■ ACTIVITY ■
Counting every line in the entries below where the word "표시한다" occurs, report how many there are. Give only that number.

■ DATA PROVIDED ■
==========
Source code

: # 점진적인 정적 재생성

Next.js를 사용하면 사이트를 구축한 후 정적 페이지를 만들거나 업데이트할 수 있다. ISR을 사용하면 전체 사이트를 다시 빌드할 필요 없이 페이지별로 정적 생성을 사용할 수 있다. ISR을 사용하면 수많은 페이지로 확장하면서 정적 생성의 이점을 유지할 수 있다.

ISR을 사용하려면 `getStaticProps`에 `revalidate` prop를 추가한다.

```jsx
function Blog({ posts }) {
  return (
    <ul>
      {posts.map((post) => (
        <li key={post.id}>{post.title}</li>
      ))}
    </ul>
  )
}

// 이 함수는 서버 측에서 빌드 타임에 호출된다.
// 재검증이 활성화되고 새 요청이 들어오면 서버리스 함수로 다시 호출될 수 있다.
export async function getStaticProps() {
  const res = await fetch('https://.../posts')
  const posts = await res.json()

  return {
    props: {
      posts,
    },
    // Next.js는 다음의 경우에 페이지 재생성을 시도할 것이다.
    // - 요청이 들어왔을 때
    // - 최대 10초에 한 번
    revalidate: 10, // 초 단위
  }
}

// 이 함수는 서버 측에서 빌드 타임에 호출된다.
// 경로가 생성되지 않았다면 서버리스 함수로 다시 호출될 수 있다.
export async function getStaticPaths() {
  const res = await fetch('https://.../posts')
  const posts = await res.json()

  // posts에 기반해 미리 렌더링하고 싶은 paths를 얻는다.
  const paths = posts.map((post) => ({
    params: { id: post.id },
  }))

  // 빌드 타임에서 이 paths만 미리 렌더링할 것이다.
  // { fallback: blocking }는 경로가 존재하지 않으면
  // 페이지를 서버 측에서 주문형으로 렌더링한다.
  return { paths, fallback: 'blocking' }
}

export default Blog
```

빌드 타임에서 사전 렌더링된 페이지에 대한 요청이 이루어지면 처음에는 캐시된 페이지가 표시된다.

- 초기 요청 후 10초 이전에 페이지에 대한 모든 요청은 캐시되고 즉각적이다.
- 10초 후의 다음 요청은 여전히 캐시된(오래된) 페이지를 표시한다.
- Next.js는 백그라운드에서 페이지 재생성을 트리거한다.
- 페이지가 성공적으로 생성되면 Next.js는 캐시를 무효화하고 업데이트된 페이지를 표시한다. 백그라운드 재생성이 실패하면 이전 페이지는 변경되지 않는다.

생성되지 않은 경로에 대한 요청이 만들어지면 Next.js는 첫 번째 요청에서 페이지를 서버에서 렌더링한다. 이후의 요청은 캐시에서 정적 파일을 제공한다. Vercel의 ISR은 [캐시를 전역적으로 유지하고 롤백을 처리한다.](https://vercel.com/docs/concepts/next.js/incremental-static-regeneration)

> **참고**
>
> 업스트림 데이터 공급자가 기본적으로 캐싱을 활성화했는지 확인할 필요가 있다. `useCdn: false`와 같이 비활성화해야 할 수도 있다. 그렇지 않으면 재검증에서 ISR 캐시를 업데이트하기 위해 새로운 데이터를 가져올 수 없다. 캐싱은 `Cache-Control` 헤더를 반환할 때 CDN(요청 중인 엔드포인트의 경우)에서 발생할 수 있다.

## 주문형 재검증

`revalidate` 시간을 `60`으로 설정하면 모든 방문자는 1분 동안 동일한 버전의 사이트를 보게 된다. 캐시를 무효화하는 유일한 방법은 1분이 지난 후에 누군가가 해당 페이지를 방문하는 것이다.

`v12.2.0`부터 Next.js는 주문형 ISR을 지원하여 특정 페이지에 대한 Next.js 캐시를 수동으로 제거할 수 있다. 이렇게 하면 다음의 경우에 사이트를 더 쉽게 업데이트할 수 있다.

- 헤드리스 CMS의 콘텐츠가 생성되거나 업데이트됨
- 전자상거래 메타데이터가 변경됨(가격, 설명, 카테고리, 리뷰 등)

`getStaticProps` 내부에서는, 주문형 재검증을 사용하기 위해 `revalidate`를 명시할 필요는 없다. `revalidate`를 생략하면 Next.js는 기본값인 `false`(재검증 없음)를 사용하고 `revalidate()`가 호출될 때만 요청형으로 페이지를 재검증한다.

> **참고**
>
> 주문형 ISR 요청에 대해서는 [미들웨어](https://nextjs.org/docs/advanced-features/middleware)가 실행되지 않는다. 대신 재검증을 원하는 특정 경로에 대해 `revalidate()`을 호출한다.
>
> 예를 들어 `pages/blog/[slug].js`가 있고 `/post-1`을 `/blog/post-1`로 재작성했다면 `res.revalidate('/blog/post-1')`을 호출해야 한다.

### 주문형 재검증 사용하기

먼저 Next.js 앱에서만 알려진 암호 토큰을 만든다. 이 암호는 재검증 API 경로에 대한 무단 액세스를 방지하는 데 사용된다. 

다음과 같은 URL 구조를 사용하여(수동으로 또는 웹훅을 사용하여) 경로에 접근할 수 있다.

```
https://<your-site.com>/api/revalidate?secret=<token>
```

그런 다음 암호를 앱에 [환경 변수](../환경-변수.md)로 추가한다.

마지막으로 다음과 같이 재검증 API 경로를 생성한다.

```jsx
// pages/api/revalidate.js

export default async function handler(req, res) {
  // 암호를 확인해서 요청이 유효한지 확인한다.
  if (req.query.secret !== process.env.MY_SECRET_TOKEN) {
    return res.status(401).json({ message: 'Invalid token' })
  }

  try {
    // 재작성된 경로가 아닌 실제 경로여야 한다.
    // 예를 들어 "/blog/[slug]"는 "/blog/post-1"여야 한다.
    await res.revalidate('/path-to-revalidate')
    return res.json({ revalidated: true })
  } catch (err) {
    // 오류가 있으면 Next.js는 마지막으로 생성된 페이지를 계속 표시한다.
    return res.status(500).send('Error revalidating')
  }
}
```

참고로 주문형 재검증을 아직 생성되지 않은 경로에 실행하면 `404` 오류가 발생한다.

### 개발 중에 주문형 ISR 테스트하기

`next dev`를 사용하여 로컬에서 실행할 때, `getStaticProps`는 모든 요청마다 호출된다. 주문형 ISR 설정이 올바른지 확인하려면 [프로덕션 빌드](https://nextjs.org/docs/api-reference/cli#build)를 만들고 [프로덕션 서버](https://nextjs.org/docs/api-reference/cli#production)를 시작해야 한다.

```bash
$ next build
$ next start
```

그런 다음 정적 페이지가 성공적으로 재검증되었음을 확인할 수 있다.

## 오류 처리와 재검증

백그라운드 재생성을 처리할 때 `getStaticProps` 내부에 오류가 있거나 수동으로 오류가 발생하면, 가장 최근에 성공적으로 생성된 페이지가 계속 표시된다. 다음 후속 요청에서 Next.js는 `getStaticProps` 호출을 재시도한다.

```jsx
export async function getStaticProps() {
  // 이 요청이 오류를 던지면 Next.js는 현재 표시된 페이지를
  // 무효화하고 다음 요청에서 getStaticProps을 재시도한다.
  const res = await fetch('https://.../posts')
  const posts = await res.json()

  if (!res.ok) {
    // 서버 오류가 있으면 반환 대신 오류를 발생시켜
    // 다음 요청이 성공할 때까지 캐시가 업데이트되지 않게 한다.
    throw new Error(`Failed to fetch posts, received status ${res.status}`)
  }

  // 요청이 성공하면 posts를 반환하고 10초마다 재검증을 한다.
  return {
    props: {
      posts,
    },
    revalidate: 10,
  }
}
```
==========
■ TASK SOLUTION ■
3